Bill Gates was born into a wealthy family that gave him an education in centers of elite school of Lakeside (1967-73) and the University of Harvard (1973-77). Always in partnership with his friend Paul Allen, is introduced in the computing world forming a small team dedicated to implementing programmes that were sold to companies or public administrations. In 1975 they moved to Albuquerque (New Mexico) to work supplying company MITS a series of programs that can be used with the first micro-computer, the Altair, which had developed a version of the BASIC programming language.
That same year they founded in Alburquerque its own company producing computer software , Microsoft Corporation, with Bill Gates as President and CEO. His business consisted of programmes adapted to the needs of the new microcomputers and offer them to the companies cheaper manufacturers that if had developed them themselves. When, in 1979, Microsoft began to grow (was then sixteen employees), Bill Gates decided to move its headquarters to Seattle.

The software business

In the early 1970's, the invention of the microprocessor allowed cheaper and reduce the size of the huge existing computers until then.
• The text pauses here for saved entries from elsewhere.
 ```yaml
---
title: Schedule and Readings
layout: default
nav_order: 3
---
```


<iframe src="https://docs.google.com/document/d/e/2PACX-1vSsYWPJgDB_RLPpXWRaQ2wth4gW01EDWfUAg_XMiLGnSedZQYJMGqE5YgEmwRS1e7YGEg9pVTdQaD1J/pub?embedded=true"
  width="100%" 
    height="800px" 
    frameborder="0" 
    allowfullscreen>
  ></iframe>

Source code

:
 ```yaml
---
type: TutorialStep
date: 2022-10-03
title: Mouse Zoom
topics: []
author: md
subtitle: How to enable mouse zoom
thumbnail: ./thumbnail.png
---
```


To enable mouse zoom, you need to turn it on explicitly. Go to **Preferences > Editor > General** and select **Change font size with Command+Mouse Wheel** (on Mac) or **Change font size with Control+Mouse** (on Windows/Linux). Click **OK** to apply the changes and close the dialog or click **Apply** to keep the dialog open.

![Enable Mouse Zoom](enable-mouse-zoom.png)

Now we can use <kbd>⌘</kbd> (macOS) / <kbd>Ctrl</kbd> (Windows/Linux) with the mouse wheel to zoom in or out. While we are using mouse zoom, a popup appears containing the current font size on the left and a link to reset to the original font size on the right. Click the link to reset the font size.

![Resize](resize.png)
It was a decisive step towards a dream long cherished by many leading companies in the technology sector: build computers in size and reasonable price that would enable bring computing to all businesses and households. The first to arrive could start a business highly lucrative and huge potential. It was unthinkable that a company like Microsoft, dedicated only to the software (operating systems and programs) could play some role in this race between manufacturers of hardware, i.e., machines.

Paul Allen and Bill Gates
And it was at the beginning: a competition among computer manufacturers not too honest, because there were more than one plagiarism. In the mid-1970s, in a crowded garage of oil cans and household goods, Steve Jobs and Stephen Wozniak designed and built a computer circuit board, all a sample of innovation and imagination. At the beginning they intended to sell only the plate, but is soon convinced of the advisability of starting a company, Apple, and sell computers. In 1977 began marketing the second version of its personal computer, the Apple II, that was sold with an operating system, also created by Apple: a historic milestone that marks the birth of personal computing.
Rather naively, Apple made the mistake of giving other companies meet the exact specifications of the Apple II. To develop its first personal computer, the IBM company copied and adapted the open architecture of the Apple computer, and chose the Intel 8088 microprocessor, which already handled 16-bit characters. Thus, in 1981, IBM was able to launch its first PC (Personal Computer, personal computer). But the operating system of your PC, essential for its operation, had not been created by IBM, but by Microsoft. A year earlier, in 1980, Bill Gates had come to an agreement with IBM to provide an operating system adapted to their personal computers, MS-DOS, which, since 1981, would be installed on all computers of the brand.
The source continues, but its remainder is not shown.